Karlsruhe Institute of Technology (KIT ) researchers now present a promising electrolyte class for calcium batteries that has the potential for replacing lithium-ion technology.

Calcium-based batteries promise to reach a high energy density at low manufacturing costs. Using the electrolytes available today, however, has made it impossible so far to charge calcium batteries at room temperature.

Zhirong Zhao-Karger (left) and Zhenyou Li (right) from the POLiS (Post Lithium Storage) Cluster of Excellence succeeded in producing promising electrolytes for calcium batteries.

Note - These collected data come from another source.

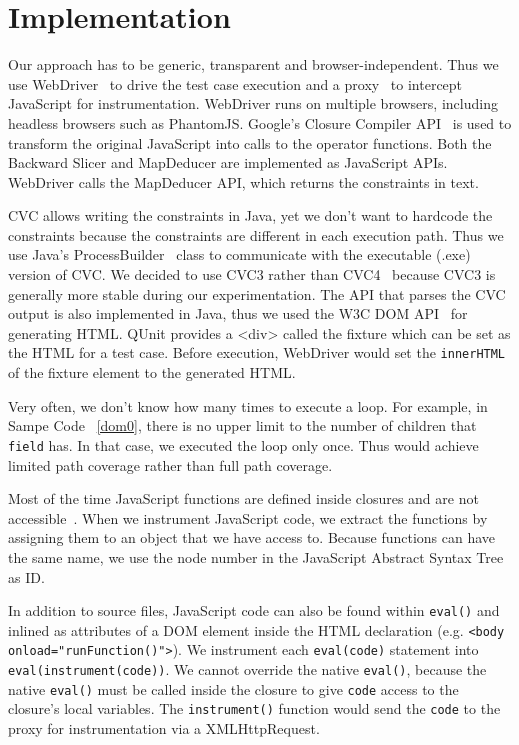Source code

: \section{Implementation}

Our approach has to be generic, transparent and browser-independent.  Thus we use WebDriver~\cite{webdriver} to drive the test case execution and a proxy~\cite{webscarab} to intercept JavaScript for instrumentation.  WebDriver runs on multiple browsers, including headless browsers such as PhantomJS.  
Google's Closure Compiler API~\cite{ClosureCompiler} is used to transform the original JavaScript into calls to the operator functions. 
Both the Backward Slicer and MapDeducer are implemented as JavaScript APIs.  WebDriver calls the MapDeducer API, which returns the constraints in text.  

CVC allows writing the constraints in Java, yet we don't want to hardcode the constraints because the constraints are different in each execution path.  
Thus we use Java's ProcessBuilder~\cite{processbuilder} class to communicate with the executable (.exe) version of CVC.  We decided to use CVC3 rather than CVC4~\cite{cvc4} because CVC3 is generally more stable during our experimentation.  
The API that parses the CVC output is also implemented in Java, thus we used the W3C DOM API~\cite{DomAPI} for generating HTML.  
QUnit provides a <div> called the fixture which can be set as the HTML for a test case.   Before execution, WebDriver would set the {\tt innerHTML} of the fixture element to the generated HTML.  

Very often, we don't know how many times to execute a loop.  For example, in Sampe Code ~\ref{dom0}, there is no upper limit to the number of children that {\tt field} has.  
In that case, we executed the loop only once.  Thus \tool would achieve limited path coverage rather than full path coverage.  

Most of the time JavaScript functions are defined inside closures and are not accessible~\cite{privatefunctions}.  
When we instrument JavaScript code, we extract the functions by assigning them to an object that we have access to.  Because functions can have the same name, we use the node number in the JavaScript Abstract Syntax Tree as ID.

In addition to source files, JavaScript code can also be found within {\tt eval()} and inlined as attributes of a DOM element inside the HTML declaration (e.g. {\tt <body onload="runFunction()">}).
We instrument each {\tt eval(code)} statement into {\tt eval(instrument(code))}.  We cannot override the native {\tt eval()}, because the native {\tt eval()} must be called inside the closure to give {\tt code} access to the closure's local variables.  
The {\tt instrument()} function would send the {\tt code} to the proxy for instrumentation via a XMLHttpRequest.  

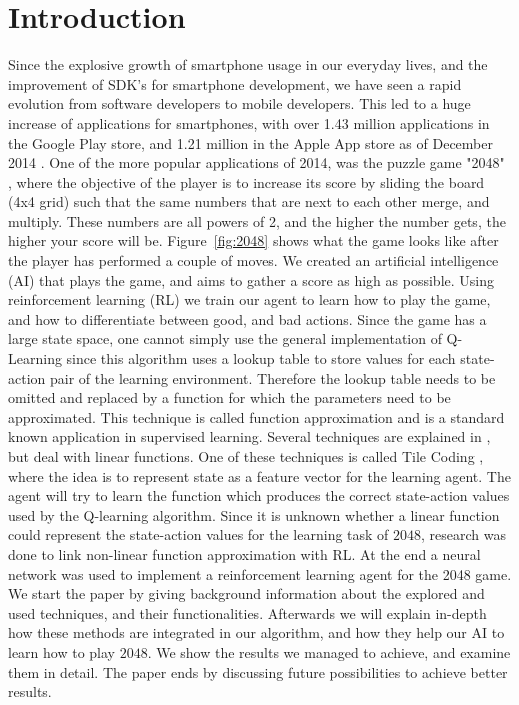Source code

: \documentclass[a4paper,12pt]{article}
\begin{document}
\section{Introduction}
Since the explosive growth of smartphone usage in our everyday lives, and the improvement of SDK's for smartphone development, we have seen a rapid evolution from software developers to mobile developers. This led to a huge increase of applications for smartphones, with over 1.43 million applications in the Google Play store, and 1.21 million in the Apple App store as of December 2014 \cite{appstores}. One of the more popular applications of 2014, was the puzzle game "2048" \cite{2048}, where the objective of the player is to increase its score by sliding the board (4x4 grid) such that the same numbers that are next to each other merge, and multiply. These numbers are all powers of 2, and the higher the number gets, the higher your score will be. Figure~\ref{fig:2048} shows what the game looks like after the player has performed a couple of moves. We created an artificial intelligence (AI) that plays the game, and aims to gather a score as high as possible. Using reinforcement learning (RL) \cite{sutton1998rl} we train our agent to learn how to play the game, and how to differentiate between good, and bad actions. 
Since the game has a large state space, one cannot simply use the general implementation of Q-Learning \cite{sutton1998rl} since this algorithm uses a lookup table to store values for each state-action pair of the learning environment.
Therefore the lookup table needs to be omitted and replaced by a function for which the parameters need to be approximated.
This technique is called function approximation and is a standard known application in supervised learning.
Several techniques are explained in \cite{sutton1998rl}, but deal with linear functions.
One of these techniques is called Tile Coding \cite{sutton1998rl}, where the idea is to represent state as a feature vector for the learning agent.
The agent will try to learn the function which produces the correct state-action values used by the Q-learning algorithm.
Since it is unknown whether a linear function could represent the state-action values for the learning task of $2048$, research was done to link non-linear function approximation with RL.
At the end a neural network was used to implement a reinforcement learning agent for the 2048 game.
 We start the paper by giving background information about the explored and used techniques, and their functionalities. Afterwards we will explain in-depth how these methods are integrated in our algorithm, and how they help our AI to learn how to play $2048$. We show the results we managed to achieve, and examine them in detail. The paper ends by discussing future possibilities to achieve better results.
\end{document}
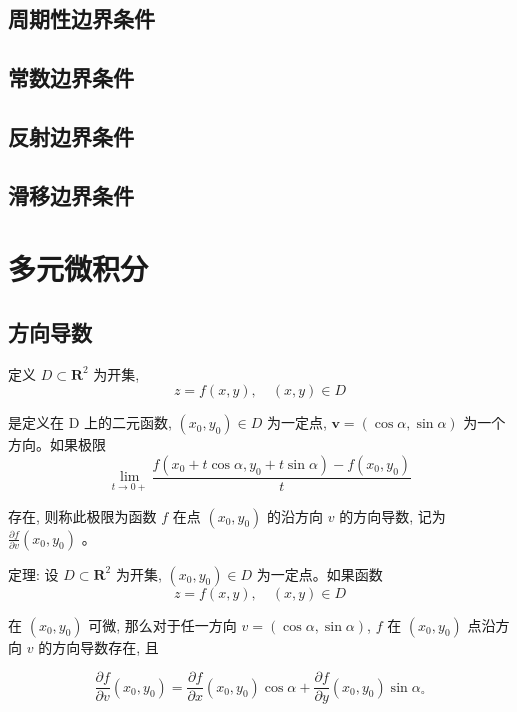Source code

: \documentclass{book}
\begin{document}
\subsection{周期性边界条件}
\subsection{常数边界条件}
\subsection{反射边界条件}
\subsection{滑移边界条件}

\section{多元微积分}
\subsection{方向导数}
定义 $D \subset \mathbf{R}^{2}$  为开集,
\begin{equation}
    z=f(x, y), \quad(x, y) \in D
\end{equation}

是定义在  D  上的二元函数,  $\left(x_{0}, y_{0}\right) \in D$  为一定点,  $\boldsymbol{v}=(\cos \alpha, \sin \alpha)$  为一个方向。如果极限
\begin{equation}
    \lim _{t \rightarrow 0+} \frac{f\left(x_{0}+t \cos \alpha, y_{0}+t \sin \alpha\right)-f\left(x_{0}, y_{0}\right)}{t}
\end{equation}

存在, 则称此极限为函数  $f$  在点  $\left(x_{0}, y_{0}\right)$  的沿方向  $v$  的方向导数, 记为  $\frac{\partial f}{\partial v}\left(x_{0}, y_{0}\right)$  。

定理: 设  $D \subset \mathbf{R}^{2}$  为开集,  $\left(x_{0}, y_{0}\right) \in D$  为一定点。如果函数
\begin{equation}
    z=f(x, y), \quad(x, y) \in D
\end{equation}

在  $\left(x_{0}, y_{0}\right)$  可微, 那么对于任一方向  $v=(\cos \alpha, \sin \alpha)$, $f$  在  $\left(x_{0}, y_{0}\right)$  点沿方向  $v$ 的方向导数存在, 且

\begin{equation}
    \frac{\partial f}{\partial v}\left(x_{0}, y_{0}\right)=\frac{\partial f}{\partial x}\left(x_{0}, y_{0}\right) \cos \alpha+\frac{\partial f}{\partial y}\left(x_{0}, y_{0}\right) \sin \alpha_{\circ}
\end{equation}
\end{document}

Image Credit: Markus Breig, KIT. Click image for the largest view.

In the Energy & Environmental Science journal, researchers of Karlsruhe Institute of Technology presented a promising electrolyte class, with which room temperature charging will be possible.

Professor Maximilian Fichtner of KIT, Director of the research platform CELEST (Center for Electrochemical Energy Storage Ulm & Karlsruhe) said, “Efficient, large, and low-cost energy storage systems will facilitate nationwide transition to zero-emission mobility and power supply. Today’s predominant lithium-ion technology, however, cannot fulfill this task on a global scale.” CELEST is where calcium batteries and other storage technologies are studied.

“In the medium term, lithium-ion batteries will reach their limits in terms of performance and some of the resources used for their manufacture. This will prevent their future use wherever that would be reasonable for the energy transition. Availability of resources needed for manufacture, such as cobalt, nickel, and lithium, is limited,” he said.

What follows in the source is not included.